> _AIM OF THE TASK_
A complete answer includes every line below with the word "https".
☆ ☆ ☆
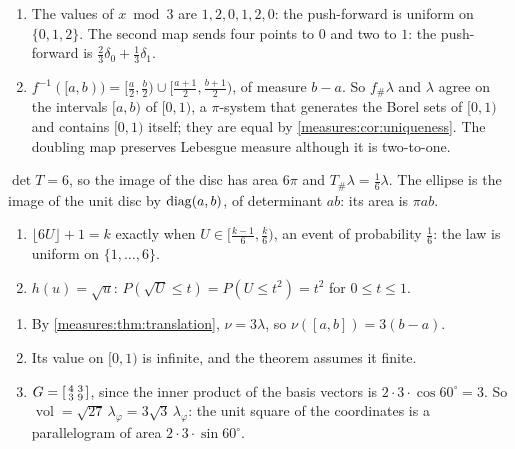 \begin{enumerate}[nosep]
  \item The values of $x\bmod3$ are $1, 2, 0, 1, 2, 0$: the
        push-forward is uniform on $\{0, 1, 2\}$. The second map sends
        four points to $0$ and two to $1$: the push-forward is
        $\frac23\delta_0 + \frac13\delta_1$.
  \item $f^{-1}([a, b)) = [\frac a2, \frac b2)
        \cup[\frac{a + 1}2, \frac{b + 1}2)$, of measure $b - a$. So
        $f_\#\lambda$ and $\lambda$ agree on the intervals $[a, b)$ of
        $[0, 1)$, a $\pi$-system that generates the Borel sets of
        $[0, 1)$ and contains $[0, 1)$ itself; they are equal by
        \cref{measures:cor:uniqueness}. The doubling map preserves
        Lebesgue measure although it is two-to-one.
\end{enumerate}

$\det T = 6$, so the image of the disc has area $6\pi$ and
$T_\#\lambda = \frac16\lambda$. The ellipse is the image of the unit
disc by $\operatorname{diag}(a, b)$, of determinant $ab$: its area is $\pi ab$.

\begin{enumerate}[nosep]
  \item $\lfloor6U\rfloor + 1 = k$ exactly when
        $U\in[\frac{k - 1}6, \frac k6)$, an event of probability
        $\frac16$: the law is uniform on $\{1,\dots,6\}$.
  \item $h(u) = \sqrt u$: $P(\sqrt U\leq t) = P(U\leq t^2) = t^2$ for
        $0\leq t\leq1$.
\end{enumerate}

\begin{enumerate}[nosep]
  \item By \cref{measures:thm:translation}, $\nu = 3\lambda$, so
        $\nu([a, b]) = 3(b - a)$.
  \item Its value on $[0, 1)$ is infinite, and the theorem assumes it
        finite.
  \item $G = \begin{bsmallmatrix}4 & 3\\ 3 & 9\end{bsmallmatrix}$, since
        the inner product of the basis vectors is
        $2\cdot3\cdot\cos60^\circ = 3$. So
        $\operatorname{vol} = \sqrt{27}\,\lambda_\varphi
        = 3\sqrt3\,\lambda_\varphi$: the unit square of the coordinates
        is a parallelogram of area $2\cdot3\cdot\sin60^\circ$.
\end{enumerate}

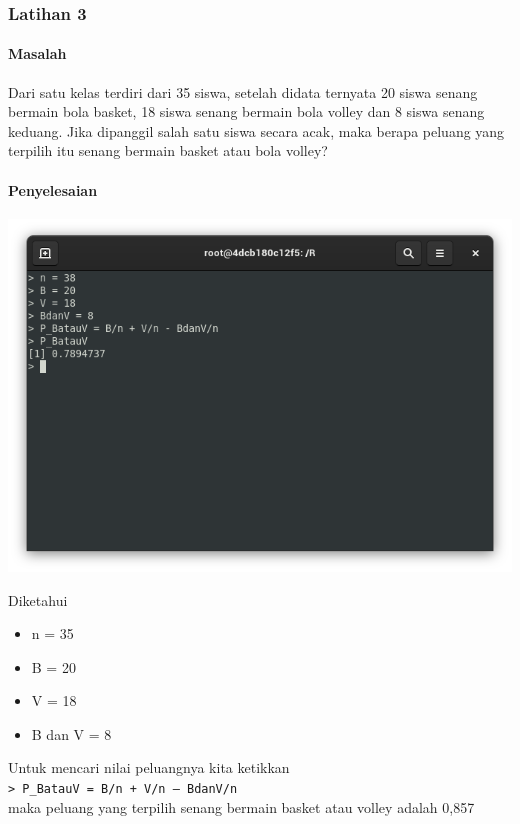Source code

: \documentclass[a4paper,12pt]{article}
\begin{document}
\subsubsection{Latihan 3}
\paragraph{Masalah\\}
Dari satu kelas terdiri dari 35 siswa, setelah didata ternyata 20 siswa senang bermain bola basket, 18 siswa senang bermain bola volley dan 8 siswa senang keduang. Jika dipanggil salah satu siswa secara acak, maka berapa peluang yang terpilih itu senang bermain basket atau bola volley?
\paragraph{Penyelesaian\\}
\begin{center}
	\includegraphics[scale=.5]{lat3}
\end{center}

Diketahui 
\begin{itemize}
	\item n = 35 
	\item B = 20
	\item V = 18
	\item B dan V = 8
\end{itemize}
Untuk mencari nilai peluangnya kita ketikkan\\ 
\texttt{> P\_BatauV = B/n + V/n – BdanV/n}\\ 
maka peluang yang terpilih senang bermain basket atau volley adalah 0,857
\end{document}
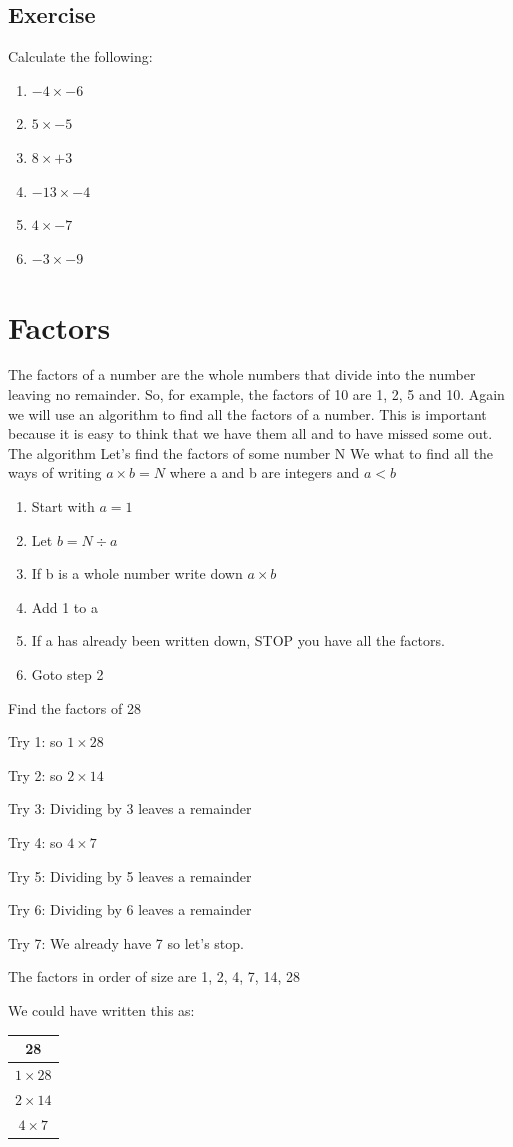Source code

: \subsection{Exercise}
Calculate the following:
\begin{multicols}{2}
\begin{enumerate}
	\item $-4 \times -6$
	\item $5 \times -5$
	\item $8 \times +3$
	\item $-13 \times -4$
	\item $4 \times -7$
	\item $-3 \times -9$
\end{enumerate}
\end{multicols}
\section{Factors}
The factors of a number are the whole numbers that divide into the number leaving no remainder.  So, for example, the factors of 10 are 1, 2, 5 and 10.  Again we will use an algorithm to find all the factors of a number.  This is important because it is easy to think that we have them all and to have missed some out.
The algorithm
Let's find the factors of some number N
We what to find all the ways of writing $a \times b = N$ where a and b are integers and $a < b$
\begin{enumerate}
	\item Start with $a=1$
	\item Let $b = N \div a$
	\item If b is a whole number write down $a \times b$
	\item Add 1 to a
	\item If a has already been written down, STOP you have all the factors.
	\item Goto step 2
\end{enumerate}

\begin{exmp}
Find the factors of 28

Try 1: so $1 \times 28$

Try 2: so $2 \times 14$

Try 3: Dividing by 3 leaves a remainder

Try 4: so $4 \times 7$

Try 5: Dividing by 5 leaves a remainder

Try 6: Dividing by 6 leaves a remainder

Try 7: We already have 7 so let's stop.

The factors in order of size are 1, 2, 4, 7, 14, 28

We could have written this as:

\begin{tabular}{c}
28 \\
\hline
$1 \times 28$ \\
$2 \times 14$ \\
$4 \times 7$ \\
\end{tabular}
\end{exmp}

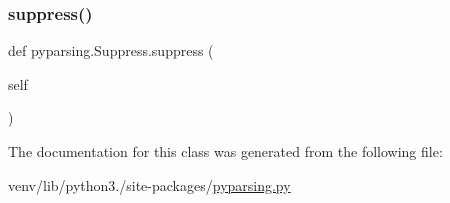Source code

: \mbox{\label{classpyparsing_1_1Suppress_a7c1cd39f8e2c641fb6d34a5fb8f6af2f}} 
\subsubsection{\texorpdfstring{suppress()}{suppress()}}
{\footnotesize\ttfamily def pyparsing.\+Suppress.\+suppress (\begin{DoxyParamCaption}\item[{}]{self }\end{DoxyParamCaption})}



The documentation for this class was generated from the following file\+:\begin{DoxyCompactItemize}
\item 
venv/lib/python3./site-\/packages/\hyperlink{pyparsing_8py}{pyparsing.\+py}\end{DoxyCompactItemize}
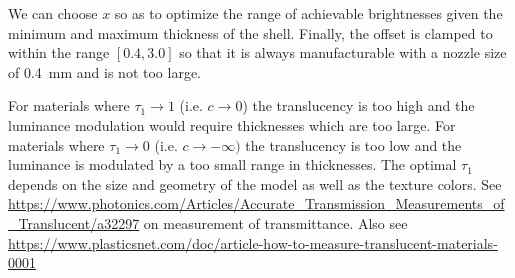 We can choose $x$ so as to optimize the range of achievable brightnesses given the minimum and maximum thickness of the shell.
Finally, the offset is clamped to within the range $[0.4, 3.0]$ so that it is always manufacturable with a nozzle size of \SI{0.4}{\milli\meter} and is not too large.

For materials where $\tau_1 \to 1$ (i.e. $c \to 0$) the translucency is too high and the luminance modulation would require thicknesses which are too large.
For materials where $\tau_1 \to 0$ (i.e. $c \to -\infty)$ the translucency is too low and the luminance is modulated by a too small range in thicknesses.
The optimal $\tau_1$ depends on the size and geometry of the model as well as the texture colors.
See \url{https://www.photonics.com/Articles/Accurate_Transmission_Measurements_of_Translucent/a32297} on measurement of transmittance.
Also see \url{https://www.plasticsnet.com/doc/article-how-to-measure-translucent-materials-0001}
☆ ☆ ☆
> _THE ANSWER_
See \url{https://www.photonics.com/Articles/Accurate_Transmission_Measurements_of_Translucent/a32297} on measurement of transmittance.
Also see \url{https://www.plasticsnet.com/doc/article-how-to-measure-translucent-materials-0001}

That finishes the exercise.